Measuring CDN Performance, Availability and Scalability
- Abhishek Tiwari
- Technology
- 10.59350/mgnk1-yfb56
- Crossref
- September 26, 2013
Table of Contents
When it comes to select a Content Delivery Networks (CDN) there are many factors you need to consider such as performance, availability, scalability, reliability, pricing model, features, SLA etc. In my opinion performance and pricing are key in the decision making process.
Performance
CDN performance is measured in terms of speed of DNS resolution and content delivery. Normally performance measurement includes both,
- How quickly CDN’s DNS system supply the address of the best CDN content server? DNS resolution is based on latency, geo-graphic location or price class. It has been reported that many CDNs employ a huge number of DNS servers that are co-located with their content servers.
- How quickly content is delivered from CDN server to client?
Quantifying performance of a CDN at large scale requires the ability to either capture traffic on the CDN’s servers or control a large number of globally distributed clients.

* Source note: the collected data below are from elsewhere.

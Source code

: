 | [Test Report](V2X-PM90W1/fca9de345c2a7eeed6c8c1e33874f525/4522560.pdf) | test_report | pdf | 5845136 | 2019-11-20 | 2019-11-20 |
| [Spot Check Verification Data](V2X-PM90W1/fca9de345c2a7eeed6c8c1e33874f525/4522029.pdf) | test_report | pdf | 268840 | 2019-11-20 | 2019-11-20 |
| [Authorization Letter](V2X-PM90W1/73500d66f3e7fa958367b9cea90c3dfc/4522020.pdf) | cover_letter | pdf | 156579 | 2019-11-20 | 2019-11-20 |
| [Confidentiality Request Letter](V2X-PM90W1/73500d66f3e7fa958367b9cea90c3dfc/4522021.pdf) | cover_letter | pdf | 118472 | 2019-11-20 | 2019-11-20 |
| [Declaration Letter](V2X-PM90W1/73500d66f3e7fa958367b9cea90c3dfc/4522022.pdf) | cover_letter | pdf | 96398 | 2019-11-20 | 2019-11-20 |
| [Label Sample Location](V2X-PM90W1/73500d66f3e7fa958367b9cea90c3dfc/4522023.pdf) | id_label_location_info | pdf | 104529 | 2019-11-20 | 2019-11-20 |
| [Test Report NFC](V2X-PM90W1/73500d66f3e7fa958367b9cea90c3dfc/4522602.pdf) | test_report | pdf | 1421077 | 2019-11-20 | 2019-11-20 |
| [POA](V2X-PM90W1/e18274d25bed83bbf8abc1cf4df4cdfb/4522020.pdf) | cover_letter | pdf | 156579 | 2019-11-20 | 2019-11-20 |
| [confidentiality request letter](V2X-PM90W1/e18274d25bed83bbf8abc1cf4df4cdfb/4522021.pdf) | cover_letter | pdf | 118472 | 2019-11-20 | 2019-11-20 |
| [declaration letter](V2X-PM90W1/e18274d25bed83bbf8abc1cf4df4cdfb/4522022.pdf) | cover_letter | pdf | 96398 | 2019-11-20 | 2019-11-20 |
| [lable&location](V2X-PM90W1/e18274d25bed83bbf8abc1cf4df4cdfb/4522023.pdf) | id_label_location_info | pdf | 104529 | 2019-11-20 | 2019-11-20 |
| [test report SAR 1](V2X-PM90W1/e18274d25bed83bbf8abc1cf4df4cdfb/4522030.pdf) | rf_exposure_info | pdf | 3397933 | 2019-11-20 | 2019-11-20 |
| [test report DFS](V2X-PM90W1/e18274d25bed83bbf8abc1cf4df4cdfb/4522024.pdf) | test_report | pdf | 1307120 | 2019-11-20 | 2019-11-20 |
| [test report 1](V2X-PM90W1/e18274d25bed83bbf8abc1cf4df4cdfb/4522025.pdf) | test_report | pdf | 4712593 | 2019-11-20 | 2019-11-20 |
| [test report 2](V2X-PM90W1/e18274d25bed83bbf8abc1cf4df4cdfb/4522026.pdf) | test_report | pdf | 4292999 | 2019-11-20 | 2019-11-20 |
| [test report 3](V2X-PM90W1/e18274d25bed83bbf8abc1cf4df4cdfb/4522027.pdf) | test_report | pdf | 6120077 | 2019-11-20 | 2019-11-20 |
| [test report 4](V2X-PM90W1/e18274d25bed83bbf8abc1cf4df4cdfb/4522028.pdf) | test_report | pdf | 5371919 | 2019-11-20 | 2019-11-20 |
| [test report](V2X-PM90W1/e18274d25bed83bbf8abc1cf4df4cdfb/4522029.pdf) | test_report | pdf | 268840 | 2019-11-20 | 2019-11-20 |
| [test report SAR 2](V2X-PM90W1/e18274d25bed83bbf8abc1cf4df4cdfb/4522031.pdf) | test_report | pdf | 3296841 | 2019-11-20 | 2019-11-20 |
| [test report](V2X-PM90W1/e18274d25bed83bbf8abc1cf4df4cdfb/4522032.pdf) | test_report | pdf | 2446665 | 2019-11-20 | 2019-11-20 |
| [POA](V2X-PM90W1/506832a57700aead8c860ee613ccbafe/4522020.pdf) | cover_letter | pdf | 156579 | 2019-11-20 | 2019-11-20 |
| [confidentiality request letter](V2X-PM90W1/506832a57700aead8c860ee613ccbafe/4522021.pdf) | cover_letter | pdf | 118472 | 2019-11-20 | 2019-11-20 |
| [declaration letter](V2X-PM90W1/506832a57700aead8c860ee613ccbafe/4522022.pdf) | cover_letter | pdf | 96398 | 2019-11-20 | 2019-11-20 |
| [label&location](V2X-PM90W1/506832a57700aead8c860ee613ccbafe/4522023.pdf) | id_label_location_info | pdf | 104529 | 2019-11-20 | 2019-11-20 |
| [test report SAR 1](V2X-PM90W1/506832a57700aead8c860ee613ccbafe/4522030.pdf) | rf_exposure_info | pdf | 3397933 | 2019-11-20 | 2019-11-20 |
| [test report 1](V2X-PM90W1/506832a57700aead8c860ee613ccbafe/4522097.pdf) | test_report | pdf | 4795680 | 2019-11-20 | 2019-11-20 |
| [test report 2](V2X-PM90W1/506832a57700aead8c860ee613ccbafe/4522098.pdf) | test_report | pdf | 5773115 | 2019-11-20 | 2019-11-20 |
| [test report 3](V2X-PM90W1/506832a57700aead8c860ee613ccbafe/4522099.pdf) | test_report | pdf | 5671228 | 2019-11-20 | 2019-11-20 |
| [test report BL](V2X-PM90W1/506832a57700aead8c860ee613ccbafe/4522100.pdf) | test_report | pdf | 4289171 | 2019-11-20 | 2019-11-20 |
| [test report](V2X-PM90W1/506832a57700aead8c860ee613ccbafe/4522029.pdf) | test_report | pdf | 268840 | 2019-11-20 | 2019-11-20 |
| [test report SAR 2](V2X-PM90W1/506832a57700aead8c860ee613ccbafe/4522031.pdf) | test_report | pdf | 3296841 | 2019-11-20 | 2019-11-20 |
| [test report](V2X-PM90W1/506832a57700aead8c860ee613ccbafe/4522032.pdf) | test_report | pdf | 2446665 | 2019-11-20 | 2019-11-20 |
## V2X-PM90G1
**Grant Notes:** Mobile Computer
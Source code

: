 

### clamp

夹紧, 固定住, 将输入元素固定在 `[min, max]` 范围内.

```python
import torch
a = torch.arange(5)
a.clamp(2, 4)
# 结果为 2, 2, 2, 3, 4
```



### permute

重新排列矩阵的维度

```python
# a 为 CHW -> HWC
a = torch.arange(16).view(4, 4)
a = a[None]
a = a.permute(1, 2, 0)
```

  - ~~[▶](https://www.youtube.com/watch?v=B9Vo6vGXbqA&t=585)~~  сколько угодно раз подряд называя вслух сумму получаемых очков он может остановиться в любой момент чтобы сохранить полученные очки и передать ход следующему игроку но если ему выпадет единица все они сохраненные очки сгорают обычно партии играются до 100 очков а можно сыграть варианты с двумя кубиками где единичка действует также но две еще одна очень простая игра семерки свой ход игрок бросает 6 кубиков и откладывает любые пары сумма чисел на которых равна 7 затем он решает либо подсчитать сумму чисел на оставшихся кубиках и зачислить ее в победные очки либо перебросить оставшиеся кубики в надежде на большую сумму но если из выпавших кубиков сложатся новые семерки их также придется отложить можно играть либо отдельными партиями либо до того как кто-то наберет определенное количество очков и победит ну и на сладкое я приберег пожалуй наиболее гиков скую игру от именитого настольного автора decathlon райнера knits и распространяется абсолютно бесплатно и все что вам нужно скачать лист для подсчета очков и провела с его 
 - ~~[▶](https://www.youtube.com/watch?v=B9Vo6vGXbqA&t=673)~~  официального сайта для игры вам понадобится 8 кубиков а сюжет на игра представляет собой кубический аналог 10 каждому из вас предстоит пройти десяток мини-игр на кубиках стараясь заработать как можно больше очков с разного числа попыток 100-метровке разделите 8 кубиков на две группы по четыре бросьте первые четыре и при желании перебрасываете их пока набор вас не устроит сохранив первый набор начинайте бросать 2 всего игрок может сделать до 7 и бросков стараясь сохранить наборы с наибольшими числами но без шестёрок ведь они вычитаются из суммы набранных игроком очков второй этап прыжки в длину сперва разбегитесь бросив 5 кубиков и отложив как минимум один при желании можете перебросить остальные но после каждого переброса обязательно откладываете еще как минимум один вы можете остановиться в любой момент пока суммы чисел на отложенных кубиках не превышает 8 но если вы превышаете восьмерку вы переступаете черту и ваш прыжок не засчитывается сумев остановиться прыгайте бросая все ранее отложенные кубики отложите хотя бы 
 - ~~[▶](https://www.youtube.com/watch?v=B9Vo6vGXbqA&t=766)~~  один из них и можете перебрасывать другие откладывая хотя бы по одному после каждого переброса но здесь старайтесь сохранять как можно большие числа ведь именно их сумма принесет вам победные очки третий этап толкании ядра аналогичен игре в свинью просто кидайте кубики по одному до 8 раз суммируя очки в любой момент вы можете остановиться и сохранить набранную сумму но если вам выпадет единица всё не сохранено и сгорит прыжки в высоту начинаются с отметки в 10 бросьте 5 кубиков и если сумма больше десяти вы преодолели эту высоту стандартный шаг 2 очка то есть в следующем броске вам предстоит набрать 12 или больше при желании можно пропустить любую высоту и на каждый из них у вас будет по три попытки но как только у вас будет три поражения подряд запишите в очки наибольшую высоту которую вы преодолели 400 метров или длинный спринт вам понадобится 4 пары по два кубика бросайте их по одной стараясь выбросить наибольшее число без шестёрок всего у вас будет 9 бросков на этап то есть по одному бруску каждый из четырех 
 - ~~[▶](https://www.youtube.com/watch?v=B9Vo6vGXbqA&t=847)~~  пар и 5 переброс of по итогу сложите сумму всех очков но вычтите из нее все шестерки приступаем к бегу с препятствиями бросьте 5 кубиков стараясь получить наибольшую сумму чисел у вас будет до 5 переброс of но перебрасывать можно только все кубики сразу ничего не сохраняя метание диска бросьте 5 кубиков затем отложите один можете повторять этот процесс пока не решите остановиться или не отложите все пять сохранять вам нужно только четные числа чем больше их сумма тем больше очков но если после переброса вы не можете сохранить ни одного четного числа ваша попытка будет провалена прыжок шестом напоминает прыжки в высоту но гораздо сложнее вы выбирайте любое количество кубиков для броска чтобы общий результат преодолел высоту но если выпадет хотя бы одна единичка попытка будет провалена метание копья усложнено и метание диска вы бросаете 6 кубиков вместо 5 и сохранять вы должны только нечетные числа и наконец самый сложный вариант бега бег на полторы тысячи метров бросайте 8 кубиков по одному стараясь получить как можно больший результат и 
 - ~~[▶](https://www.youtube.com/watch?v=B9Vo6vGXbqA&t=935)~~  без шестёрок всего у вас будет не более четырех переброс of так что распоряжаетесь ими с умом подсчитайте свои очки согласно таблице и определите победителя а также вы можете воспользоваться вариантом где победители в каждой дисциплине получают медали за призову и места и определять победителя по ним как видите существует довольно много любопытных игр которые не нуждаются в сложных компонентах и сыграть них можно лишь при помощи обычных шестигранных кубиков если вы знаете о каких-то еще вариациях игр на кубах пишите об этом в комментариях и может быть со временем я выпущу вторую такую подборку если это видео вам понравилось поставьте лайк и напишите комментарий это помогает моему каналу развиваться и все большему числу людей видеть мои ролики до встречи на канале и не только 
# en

For CDN performance testing there are not any standard protocols to measure the performance across CDN. Each CDN vendors tends to use different methodologies to measure performance. Given that underlaying architecture and network distribution is neither same nor very visible so it is really hard to compare CDN vendors in terms of performance. Geographic location of CDN data centers plays a big role in performance measurements.
Having said that, CDN performance testing can be segment based on delivery path and main Internet bottlenecks
- First mile testing (CDN server level)
- Backbone testing (Internet hubs)
- Last mile testing
Backbone testing
Most of the CDN providers focus mainly on Backbone testing. Backbone tests measure how fast your content (website, video etc.) is loading at major Internet hubs. Backbone testing does not cover performance end-to-end and it ignores the performance impact from Internet hubs to actual user device. Backbone testing results are often misleading as they are not measuring the true end-user experience. Often CDN vendors prefers this as it costs less, takes less time and easy to execute.
Last mile testing
Real end-user experience and CDN performance can be measured using Last mile testing. Despite shortcomings Last mile measurements are more realistic as they measure how quickly your content is delivered from CDN servers to end-user device. Because it incorporates last leg of connectivity service required to deliver content, Last mile testing provides more accurate picture on end-user experience.
There are two ways to perform Last mile testing:
- Use independent testing company such as Gomez to run Last mile tests. Gomez collects performance data from a large number of real customers. Companies likes Gomez help CDN vendors to measure their own latency for delivering objects to real-world users located around the globe.
- Use a tracking code on client side to collect real latency data from actual users. This is often used by CDN customers to measure actual performance they are getting from CDN providers.
Availability
Although speed of content delivery is quite important, CDN availability and uptime can not be ignored. For availability and uptime evaluation, both cluster availability and server availability are measured where “cluster” refers to a collection of CDN servers in the same location. As you may expect that clusters have better availability than individual content servers. Often CDN vendors employ auto-scaling techniques which provisions new content servers during high-load conditions.
Scalability
Load testing is a way to measure scalability and elasticity of a CDN service. Unfortunately traditional load testing methods don’t work well with CDNs. For instance if you test by sending requests from a single client to just one of the IP addresses that DNS returns, your requests may resolve to a single server in one CDN edge location. Often load testing is not very straightforward as each CDN network uses different load handling techniques. Especially due to auto-scaling, clustering of content servers and geo-location based DNS resolution - it is not easy to use something like Apache Benchmark. Moreover IP address range also keeps changing due to adding and removing of the content server as part of auto-scaling.
To perform load testing with CDNs one must,
- Send client requests from multiple geographic regions (Load testing at edge location level based on DNS resolution).
- For each geographic region, use multiple measurement clients with each client making an independent DNS request so that each client will receive a different set of IP addresses from DNS (Load testing at cluster level).
- Now for each client that is making requests, spread your client requests across the set of IP addresses that are returned by DNS, which ensures that the load is distributed across multiple servers (Load testing at server level).
Reliability
Packet-loss measurements are used to determine the reliability of a CDN. High reliability indicates that a CDN incurs less packet loss and is always available to the clients.